Monday, November 26, 2007

Second Amendment a wedge issue? Not if both parties' nominees say the same thing about it

Jeff Soyer, at Alphecca, and Sebastian, at Snowflakes in Hell, have written intelligently about Jed Babbin's article in Human Events, called "The Second Amendment Wedge." Babbin's article is about District of Columbia v. Heller going to the Supreme Court as the biggest Second Amendment case in modern history, and doing so in the midst of a presidential election.

Babbin's point is that this is an issue which many Democrats have good reason to fear, and the issue's rising prominence has to be a cause for concern for them.

The Heller appeal will be argued next spring and unless something very odd happens, it will be decided before the election. This is very bad news for the Democrats who -- like Hillary -- don’t believe that the Second Amendment grants to private citizens the right to keep and bear arms.
If Hillary was scorched by the heat she took for her flip-flopping on the issue of driver's licenses for illegal immigrants, it would seem that she would have an even narrower line to walk (impossibly narrow, perhaps) in trying to reconcile her "common sense [gun] legislation," with an individual right of the people, that shall not be infringed.
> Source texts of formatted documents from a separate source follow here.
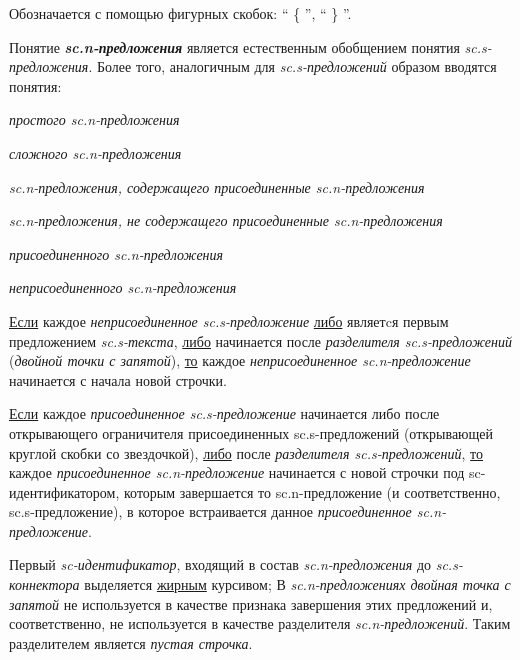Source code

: \begin{SCn}
\end{SCn}

Обозначается с помощью фигурных скобок: `` \{ '', `` \} ''.

Понятие \textbf{\textit{sc.n-предложения}} является естественным обобщением понятия \textit{sc.s-предложения}. Более того, аналогичным для \textit{sc.s-предложений} образом вводятся понятия:
\begin{textitemize}
	\item \textit{простого sc.n-предложения}
	\item \textit{сложного sc.n-предложения}
	\item \textit{sc.n-предложения, содержащего присоединенные sc.n-предложения}
	\item \textit{sc.n-предложения, не содержащего присоединенные sc.n-предложения}
	\item \textit{присоединенного sc.n-предложения}
	\item \textit{неприсоединенного sc.n-предложения}
\end{textitemize}

\uline{Если} каждое \textit{неприсоединенное sc.s-предложение} \uline{либо} являетcя первым предложением \textit{sc.s-текста}, \uline{либо} начинается после \textit{разделителя sc.s-предложений} (\textit{двойной точки с запятой}), \uline{то} каждое \textit{неприсоединенное sc.n-предложение} начинается с начала новой строчки.

\uline{Если} каждое \textit{присоединенное sc.s-предложение} начинается либо после открывающего ограничителя присоединенных sc.s-предложений (открывающей круглой скобки со звездочкой), \uline{либо} после \textit{разделителя sc.s-предложений}, \uline{то} каждое \textit{присоединенное sc.n-предложение} начинается с новой строчки под sc-идентификатором, которым завершается то sc.n-предложение (и соответственно, sc.s-предложение), в которое встраивается данное \textit{присоединенное sc.n-предложение}.

Первый \textit{sc-идентификатор}, входящий в состав \textit{sc.n-предложения} до \textit{sc.s-коннектора} выделяется \uline{жирным} курсивом;
В \textit{sc.n-предложениях двойная точка с запятой} не используется в качестве признака завершения этих предложений и, соответственно, не используется в качестве разделителя \textit{sc.n-предложений}. Таким разделителем является \textit{пустая строчка}.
However, as Jeff and Sebastian both point out, exploiting Clinton's weakness on gun rights issues will be impossible for the Republicans, if the best they can do for gun rights is Giuliani or Romney. From Alphecca:
Besides, if Giuliani or Romney win the nomination, their lack of credibility would make it a moot point in the national debate. Is there really a difference between their positions and that of Hillary’s or Obama’s? Nope. Gun control can only be a spot of contention if the two parties’ candidates disagree about it.
Some, of course, will dispute the assertion that Romney and Giuliani are largely indistinguishable from Clinton and Obama on Second Amendment rights issues. Babbin's article does a bit of that here:
One Republican -- Mitt Romney -- has spoken on this precise point. In his interview with HUMAN EVENTS, Romney said his personal view was that the Second Amendment granted the right to keep and bear arms to individuals.
The problem is that I (and, I suspect, quite a few others among the gun rights community) ain't buying it--Red's Trading Post does a good job of explaining why (also here). As for Rudy, I figure I've already made my opinion known (and don't forget this!). Romney and Giuliani might have managed to rewrite history enough to make their hostility to the Second Amendment less obvious than Obama's or Clinton's, but it still hardly takes a mind reader to know that gun owners cannot count on any help from those two.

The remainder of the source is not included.